Updated on 01.10.2020

Infinite scroll on the webpage is based on Javascript functionality. Therefore, to find out what URL we need to access and what parameters to use, we need to either thoroughly study the JS code that works on the page or, and preferably, examine the requests that the browser does when you scroll down the page. We can study requests using the Developer Tools, which are built-in to all modern browsers. In this article, we are going to use Google Chrome, but you can use any other browser. Just keep in mind that the developer tools may look different in different browsers.

We will use an official Instagram channel. Open this page in the browser, and run Chrome Dev Tools – developer tools that are built-in to Google Chrome. To do it, you need to right-click anywhere on the page and select the “Inspect” option or press “Ctrl + Shift + I”:

It will open the tool window, where we go to the Network tab, and in the filters, we select only XHR requests. We do it to filter out requests we don’t need. After that, reload the page in the browser using the Reload button in the browser interface or the “F5” key on the keyboard.

Let’s now scroll down the page several times with the mouse wheel. It will cause content loading. Whenever we scroll down to the bottom of the page, JS makes an XHR request to the server, receive the data and add it to the page. As a result, we should have several requests in the list that look almost the same. Most likely its what we are looking for.

To make sure, we have to click on one of the requests and in the newly opened panel go to the Preview tab. There we can see the formatted content that the server returns to the browser for this request. Let’s get to one of the leaf elements in the tree and make sure that there are data about the images that we have on the page.

After making sure that these are the queries we need, let’s look at one of them more carefully. To do it, go to the Headers tab. There, we can find information about what URL is used to make the request, what is the type of that request (POST or GET), and what parameters are passed with the request.

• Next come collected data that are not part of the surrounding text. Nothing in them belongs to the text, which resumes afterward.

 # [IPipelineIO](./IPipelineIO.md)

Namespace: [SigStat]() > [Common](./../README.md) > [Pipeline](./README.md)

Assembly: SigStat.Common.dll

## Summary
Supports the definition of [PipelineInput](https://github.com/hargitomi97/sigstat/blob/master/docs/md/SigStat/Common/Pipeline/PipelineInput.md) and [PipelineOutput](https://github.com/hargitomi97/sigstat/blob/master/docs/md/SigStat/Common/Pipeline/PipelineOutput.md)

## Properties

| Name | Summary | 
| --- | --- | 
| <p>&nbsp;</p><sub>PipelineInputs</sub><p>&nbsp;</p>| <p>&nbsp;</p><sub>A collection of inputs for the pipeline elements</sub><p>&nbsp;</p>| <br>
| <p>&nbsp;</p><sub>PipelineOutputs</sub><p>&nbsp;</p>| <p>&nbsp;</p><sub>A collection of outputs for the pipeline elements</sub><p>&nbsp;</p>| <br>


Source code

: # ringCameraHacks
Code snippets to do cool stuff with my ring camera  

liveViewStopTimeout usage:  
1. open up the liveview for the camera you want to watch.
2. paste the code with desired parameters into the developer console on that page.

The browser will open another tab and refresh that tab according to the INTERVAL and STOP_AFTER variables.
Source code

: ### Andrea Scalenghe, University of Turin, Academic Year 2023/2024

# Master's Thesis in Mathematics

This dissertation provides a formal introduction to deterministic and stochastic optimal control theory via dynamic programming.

It’s better to check query string parameters at Query String Parameters section. To see it, you need to scroll down the pane to the bottom:

As result of our analysis we get the following:

Request URL: https://www.instagram.com/graphql/query/
Request type: GET
Query string parameters: query_hash and variables

Obviously, some static id is passed as query_hash, which is generated by JS or exist either on the page, cookie or some JS file. There are also some parameters, which defines what exactly you get from the server are passed in the JSON format as the variables query parameter.

Now we need to understand where query_hash comes from. If we go to the Elements tab and try to find (CTRL + F) our query_hash e769aa130647d2354c40ea6a439bfc08, then we find out that it doesn’t exist on the page itself, which means that it is loaded or generated somewhere in the Javascript code, or comes with cookies. Therefore, go back to the Network tab and put the filter on JS. Thus, we can see only requests for JS files. Sequentially browsing the request by request, we have to search for our id in the loaded JS files: just click on the request, then open the Response tab in the opened panel to see the content of JS and do a search for our id (CTRL + F). After several unsuccessful attempts, we find that our id is in the following JS file:

https://www.instagram.com/static/bundles/ProfilePageContainer.js/031ac4860b53.js

and the code fragment that surrounds the id looks like this:

profilePosts.byUserId.get(n))||void 0===s?void 0:s.pagination},queryId:"e769aa130647d2354c40ea6a439bfc08",queryParams

So, to get query_hash, we need to:

  1. Load main channel page
  2. Find the URL to the file which filename contains ProfilePageContainer.js
  3. Extract this URL
  4. Load JS file
  5. Parse the id we need
  6. Write it into a variable for later use.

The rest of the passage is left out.